The conservative jurist, whom President Daniel Mark Fogel praised in introductory remarks for his “legal genius and rhetorical power,” discussed Constitutional interpretation in an Oct. 8 talk at Ira Allen Chapel. But for most of his blunt and amusing talk, Scalia emphasized the Constitution and minimized the interpretation.
“I am a believer in the method called originalism,” he said, “which, in a nutshell, says that you look at the text of the Constitution… and you give the text the meaning it had when it was adopted. Is the death penalty in the Constitution? Not a hard question for an originalist. The death penalty was the only punishment for felonies in 1791.”

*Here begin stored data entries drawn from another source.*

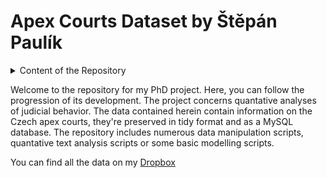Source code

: # Apex Courts Dataset by Štěpán Paulík

<details>
<summary>Content of the Repository</summary>

|      | Content |
|-----:|-----------|
|     1| Metadata  |
|     2| Composition Information    |
|     3| Dissent Information       |
|     4| Basic Models       |
|     5| MySQL Database       |
|     6| Texts       |
</details>

Welcome to the repository for my PhD project. Here, you can follow the progression of its development. The project concerns quantative analyses of judicial behavior. The data contained herein contain information on the Czech apex courts, they're preserved in tidy format and as a MySQL database. The repository includes numerous data manipulation scripts, quantative text analysis scripts or some basic modelling scripts.

You can find all the data on my [Dropbox]([https://www.dropbox.com/home/data](https://www.dropbox.com/scl/fo/yd7k5jrnvzrtrl313xxn8/h?dl=0&rlkey=zentlxley7ok3b57cou4c00jp))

Scalia argued that the alternative to originalism is to treat the Constitution as a “living document,” which he said amounts to having a Constitution that morphs from year to year, depending on the societal mood. This is fundamentally undemocratic, he argued — how can lawyers entombed in a “marble palace in Washington” determine a society’s mood? Aren’t representatives elected by the people better suited to this? And who or what checks the powers of judges, if they can forestall political discussion by “finding” new rights in the Constitution?
The justice cheerfully admitted that only a minority of lawyers and jurists currently share his philosophy. But for most of the nation’s history, he argued, the opposite was true. The 19th Amendment, which gave women suffrage, is an example of the past’s originalist assumption, Scalia argued. “Why did we adopt the amendment,” he said. “We already had an equal-protection clause.” Because Americans didn’t think the clause could be expanded and reinterpreted to give women suffrage; instead, they created a new right through democratic, rather than legal, process, which is the way Scalia believes the system should work.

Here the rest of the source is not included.